- [PROBLEM REQUIREMENTS]
Pictures appear among the records. Write out all else exactly as it stands.

Saved data entries
┌──
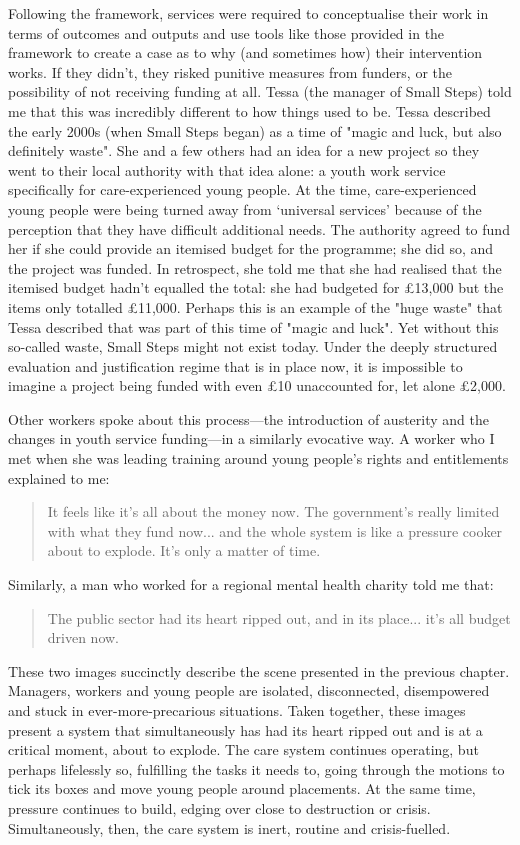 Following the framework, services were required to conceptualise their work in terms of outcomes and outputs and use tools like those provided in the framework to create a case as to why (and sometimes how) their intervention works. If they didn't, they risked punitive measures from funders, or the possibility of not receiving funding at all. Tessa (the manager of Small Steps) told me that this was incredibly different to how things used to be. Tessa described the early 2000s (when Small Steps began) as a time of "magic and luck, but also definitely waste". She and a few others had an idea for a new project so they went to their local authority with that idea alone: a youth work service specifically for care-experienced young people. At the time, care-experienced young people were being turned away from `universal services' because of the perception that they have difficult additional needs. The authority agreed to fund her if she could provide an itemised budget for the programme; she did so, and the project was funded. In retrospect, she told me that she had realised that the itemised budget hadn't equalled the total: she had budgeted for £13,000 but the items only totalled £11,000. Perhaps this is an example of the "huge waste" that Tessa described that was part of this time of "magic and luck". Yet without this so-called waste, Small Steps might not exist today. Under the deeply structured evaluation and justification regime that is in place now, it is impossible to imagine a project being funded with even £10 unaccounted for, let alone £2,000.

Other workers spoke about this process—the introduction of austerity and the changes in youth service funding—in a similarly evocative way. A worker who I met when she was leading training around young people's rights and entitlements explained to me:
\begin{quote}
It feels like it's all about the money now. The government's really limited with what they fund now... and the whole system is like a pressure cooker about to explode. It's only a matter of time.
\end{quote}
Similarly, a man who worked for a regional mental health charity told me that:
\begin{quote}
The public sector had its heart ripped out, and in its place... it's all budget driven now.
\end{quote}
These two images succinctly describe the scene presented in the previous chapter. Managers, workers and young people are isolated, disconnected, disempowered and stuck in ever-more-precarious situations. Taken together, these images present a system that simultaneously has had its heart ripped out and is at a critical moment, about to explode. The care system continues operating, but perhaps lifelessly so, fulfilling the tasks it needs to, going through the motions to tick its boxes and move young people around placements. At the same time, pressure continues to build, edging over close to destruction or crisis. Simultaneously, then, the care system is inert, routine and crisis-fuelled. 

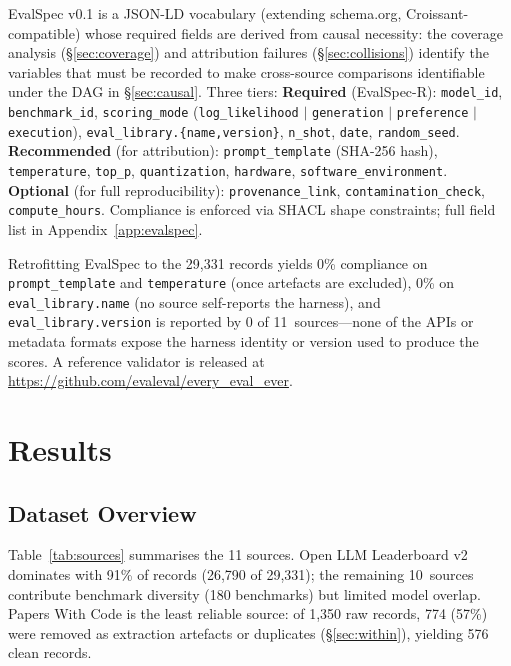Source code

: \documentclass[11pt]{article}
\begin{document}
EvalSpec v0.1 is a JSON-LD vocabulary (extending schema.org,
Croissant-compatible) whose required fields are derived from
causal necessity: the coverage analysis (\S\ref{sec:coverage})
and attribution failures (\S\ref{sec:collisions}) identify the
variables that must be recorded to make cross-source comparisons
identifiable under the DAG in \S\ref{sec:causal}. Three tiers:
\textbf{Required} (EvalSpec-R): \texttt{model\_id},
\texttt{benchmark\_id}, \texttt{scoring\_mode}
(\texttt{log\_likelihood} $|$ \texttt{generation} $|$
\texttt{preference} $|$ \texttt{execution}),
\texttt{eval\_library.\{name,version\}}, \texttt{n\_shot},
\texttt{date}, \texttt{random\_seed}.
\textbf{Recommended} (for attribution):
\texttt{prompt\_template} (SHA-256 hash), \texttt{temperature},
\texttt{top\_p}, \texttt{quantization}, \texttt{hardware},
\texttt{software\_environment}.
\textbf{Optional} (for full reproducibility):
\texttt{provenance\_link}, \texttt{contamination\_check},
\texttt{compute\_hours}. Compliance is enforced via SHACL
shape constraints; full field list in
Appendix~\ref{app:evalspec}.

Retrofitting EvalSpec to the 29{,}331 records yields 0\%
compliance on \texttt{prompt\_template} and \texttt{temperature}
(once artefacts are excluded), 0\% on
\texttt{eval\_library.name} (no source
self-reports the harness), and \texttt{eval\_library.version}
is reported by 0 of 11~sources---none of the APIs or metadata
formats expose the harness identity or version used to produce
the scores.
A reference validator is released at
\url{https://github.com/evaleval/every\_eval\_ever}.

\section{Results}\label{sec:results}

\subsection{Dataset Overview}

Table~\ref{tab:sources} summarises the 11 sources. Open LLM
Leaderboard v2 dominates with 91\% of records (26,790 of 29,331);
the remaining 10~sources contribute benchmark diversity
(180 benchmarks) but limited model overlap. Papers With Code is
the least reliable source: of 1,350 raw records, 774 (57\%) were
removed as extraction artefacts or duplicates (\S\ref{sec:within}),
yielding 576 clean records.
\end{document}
└──
- [FINISHED TASK]
 Following the framework, services were required to conceptualise their work in terms of outcomes and outputs and use tools like those provided in the framework to create a case as to why (and sometimes how) their intervention works. If they didn't, they risked punitive measures from funders, or the possibility of not receiving funding at all. Tessa (the manager of Small Steps) told me that this was incredibly different to how things used to be. Tessa described the early 2000s (when Small Steps began) as a time of "magic and luck, but also definitely waste". She and a few others had an idea for a new project so they went to their local authority with that idea alone: a youth work service specifically for care-experienced young people. At the time, care-experienced young people were being turned away from `universal services' because of the perception that they have difficult additional needs. The authority agreed to fund her if she could provide an itemised budget for the programme; she did so, and the project was funded. In retrospect, she told me that she had realised that the itemised budget hadn't equalled the total: she had budgeted for £13,000 but the items only totalled £11,000. Perhaps this is an example of the "huge waste" that Tessa described that was part of this time of "magic and luck". Yet without this so-called waste, Small Steps might not exist today. Under the deeply structured evaluation and justification regime that is in place now, it is impossible to imagine a project being funded with even £10 unaccounted for, let alone £2,000.

Other workers spoke about this process—the introduction of austerity and the changes in youth service funding—in a similarly evocative way. A worker who I met when she was leading training around young people's rights and entitlements explained to me:
\begin{quote}
It feels like it's all about the money now. The government's really limited with what they fund now... and the whole system is like a pressure cooker about to explode. It's only a matter of time.
\end{quote}
Similarly, a man who worked for a regional mental health charity told me that:
\begin{quote}
The public sector had its heart ripped out, and in its place... it's all budget driven now.
\end{quote}
These two images succinctly describe the scene presented in the previous chapter. Managers, workers and young people are isolated, disconnected, disempowered and stuck in ever-more-precarious situations. Taken together, these images present a system that simultaneously has had its heart ripped out and is at a critical moment, about to explode. The care system continues operating, but perhaps lifelessly so, fulfilling the tasks it needs to, going through the motions to tick its boxes and move young people around placements. At the same time, pressure continues to build, edging over close to destruction or crisis. Simultaneously, then, the care system is inert, routine and crisis-fuelled. 

Source code

: \documentclass[11pt]{article}
\begin{document}
EvalSpec v0.1 is a JSON-LD vocabulary (extending schema.org,
Croissant-compatible) whose required fields are derived from
causal necessity: the coverage analysis (\S\ref{sec:coverage})
and attribution failures (\S\ref{sec:collisions}) identify the
variables that must be recorded to make cross-source comparisons
identifiable under the DAG in \S\ref{sec:causal}. Three tiers:
\textbf{Required} (EvalSpec-R): \texttt{model\_id},
\texttt{benchmark\_id}, \texttt{scoring\_mode}
(\texttt{log\_likelihood} $|$ \texttt{generation} $|$
\texttt{preference} $|$ \texttt{execution}),
\texttt{eval\_library.\{name,version\}}, \texttt{n\_shot},
\texttt{date}, \texttt{random\_seed}.
\textbf{Recommended} (for attribution):
\texttt{prompt\_template} (SHA-256 hash), \texttt{temperature},
\texttt{top\_p}, \texttt{quantization}, \texttt{hardware},
\texttt{software\_environment}.
\textbf{Optional} (for full reproducibility):
\texttt{provenance\_link}, \texttt{contamination\_check},
\texttt{compute\_hours}. Compliance is enforced via SHACL
shape constraints; full field list in
Appendix~\ref{app:evalspec}.

Retrofitting EvalSpec to the 29{,}331 records yields 0\%
compliance on \texttt{prompt\_template} and \texttt{temperature}
(once artefacts are excluded), 0\% on
\texttt{eval\_library.name} (no source
self-reports the harness), and \texttt{eval\_library.version}
is reported by 0 of 11~sources---none of the APIs or metadata
formats expose the harness identity or version used to produce
the scores.
A reference validator is released at
\url{https://github.com/evaleval/every\_eval\_ever}.

\section{Results}\label{sec:results}

\subsection{Dataset Overview}

Table~\ref{tab:sources} summarises the 11 sources. Open LLM
Leaderboard v2 dominates with 91\% of records (26,790 of 29,331);
the remaining 10~sources contribute benchmark diversity
(180 benchmarks) but limited model overlap. Papers With Code is
the least reliable source: of 1,350 raw records, 774 (57\%) were
removed as extraction artefacts or duplicates (\S\ref{sec:within}),
yielding 576 clean records.
\end{document}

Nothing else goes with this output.